Collected data:
#####
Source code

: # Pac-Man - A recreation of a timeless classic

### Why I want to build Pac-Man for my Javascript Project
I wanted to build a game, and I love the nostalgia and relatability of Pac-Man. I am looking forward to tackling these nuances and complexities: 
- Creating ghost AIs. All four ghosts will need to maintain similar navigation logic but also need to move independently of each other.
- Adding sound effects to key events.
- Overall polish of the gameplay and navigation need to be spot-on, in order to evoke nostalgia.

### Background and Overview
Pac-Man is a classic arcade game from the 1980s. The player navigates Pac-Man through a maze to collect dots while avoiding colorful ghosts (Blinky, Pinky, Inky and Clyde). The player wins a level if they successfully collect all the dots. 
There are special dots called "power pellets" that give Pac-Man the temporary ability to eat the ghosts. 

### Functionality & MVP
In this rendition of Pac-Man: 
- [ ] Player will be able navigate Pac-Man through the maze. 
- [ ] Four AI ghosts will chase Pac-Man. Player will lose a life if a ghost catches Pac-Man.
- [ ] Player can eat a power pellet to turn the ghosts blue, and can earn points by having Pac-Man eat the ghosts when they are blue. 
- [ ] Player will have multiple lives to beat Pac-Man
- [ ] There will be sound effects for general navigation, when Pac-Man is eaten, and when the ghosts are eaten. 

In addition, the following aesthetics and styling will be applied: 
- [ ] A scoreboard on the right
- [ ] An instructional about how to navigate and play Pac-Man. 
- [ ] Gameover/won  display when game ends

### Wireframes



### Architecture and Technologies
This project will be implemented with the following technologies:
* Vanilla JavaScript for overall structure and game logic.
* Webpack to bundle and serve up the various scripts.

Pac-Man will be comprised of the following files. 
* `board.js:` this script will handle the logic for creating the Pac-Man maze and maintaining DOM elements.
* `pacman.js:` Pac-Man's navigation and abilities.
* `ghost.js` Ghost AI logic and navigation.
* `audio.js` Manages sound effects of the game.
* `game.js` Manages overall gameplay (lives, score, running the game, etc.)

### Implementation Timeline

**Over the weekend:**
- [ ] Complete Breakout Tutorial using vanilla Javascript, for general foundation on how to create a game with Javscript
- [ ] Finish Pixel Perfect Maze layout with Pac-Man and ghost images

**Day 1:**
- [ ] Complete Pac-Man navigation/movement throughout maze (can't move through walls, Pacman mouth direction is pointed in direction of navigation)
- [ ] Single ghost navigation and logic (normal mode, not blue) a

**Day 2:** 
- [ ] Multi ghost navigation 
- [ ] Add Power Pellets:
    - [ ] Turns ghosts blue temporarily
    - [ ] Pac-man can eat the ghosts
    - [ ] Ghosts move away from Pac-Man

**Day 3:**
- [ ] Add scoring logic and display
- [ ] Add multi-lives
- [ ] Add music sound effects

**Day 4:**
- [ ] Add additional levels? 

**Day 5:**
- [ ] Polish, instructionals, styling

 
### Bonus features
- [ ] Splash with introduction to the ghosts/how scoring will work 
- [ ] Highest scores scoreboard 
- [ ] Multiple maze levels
#####
Task prompt. Your task is to set down all of the entries exactly as they appear.

Response area.
Source code

: # Pac-Man - A recreation of a timeless classic

### Why I want to build Pac-Man for my Javascript Project
I wanted to build a game, and I love the nostalgia and relatability of Pac-Man. I am looking forward to tackling these nuances and complexities: 
- Creating ghost AIs. All four ghosts will need to maintain similar navigation logic but also need to move independently of each other.
- Adding sound effects to key events.
- Overall polish of the gameplay and navigation need to be spot-on, in order to evoke nostalgia.

### Background and Overview
Pac-Man is a classic arcade game from the 1980s. The player navigates Pac-Man through a maze to collect dots while avoiding colorful ghosts (Blinky, Pinky, Inky and Clyde). The player wins a level if they successfully collect all the dots. 
There are special dots called "power pellets" that give Pac-Man the temporary ability to eat the ghosts. 

### Functionality & MVP
In this rendition of Pac-Man: 
- [ ] Player will be able navigate Pac-Man through the maze. 
- [ ] Four AI ghosts will chase Pac-Man. Player will lose a life if a ghost catches Pac-Man.
- [ ] Player can eat a power pellet to turn the ghosts blue, and can earn points by having Pac-Man eat the ghosts when they are blue. 
- [ ] Player will have multiple lives to beat Pac-Man
- [ ] There will be sound effects for general navigation, when Pac-Man is eaten, and when the ghosts are eaten. 

In addition, the following aesthetics and styling will be applied: 
- [ ] A scoreboard on the right
- [ ] An instructional about how to navigate and play Pac-Man. 
- [ ] Gameover/won  display when game ends

### Wireframes



### Architecture and Technologies
This project will be implemented with the following technologies:
* Vanilla JavaScript for overall structure and game logic.
* Webpack to bundle and serve up the various scripts.

Pac-Man will be comprised of the following files. 
* `board.js:` this script will handle the logic for creating the Pac-Man maze and maintaining DOM elements.
* `pacman.js:` Pac-Man's navigation and abilities.
* `ghost.js` Ghost AI logic and navigation.
* `audio.js` Manages sound effects of the game.
* `game.js` Manages overall gameplay (lives, score, running the game, etc.)

### Implementation Timeline

**Over the weekend:**
- [ ] Complete Breakout Tutorial using vanilla Javascript, for general foundation on how to create a game with Javscript
- [ ] Finish Pixel Perfect Maze layout with Pac-Man and ghost images

**Day 1:**
- [ ] Complete Pac-Man navigation/movement throughout maze (can't move through walls, Pacman mouth direction is pointed in direction of navigation)
- [ ] Single ghost navigation and logic (normal mode, not blue) a

**Day 2:** 
- [ ] Multi ghost navigation 
- [ ] Add Power Pellets:
    - [ ] Turns ghosts blue temporarily
    - [ ] Pac-man can eat the ghosts
    - [ ] Ghosts move away from Pac-Man

**Day 3:**
- [ ] Add scoring logic and display
- [ ] Add multi-lives
- [ ] Add music sound effects

**Day 4:**
- [ ] Add additional levels? 

**Day 5:**
- [ ] Polish, instructionals, styling

 
### Bonus features
- [ ] Splash with introduction to the ghosts/how scoring will work 
- [ ] Highest scores scoreboard 
- [ ] Multiple maze levels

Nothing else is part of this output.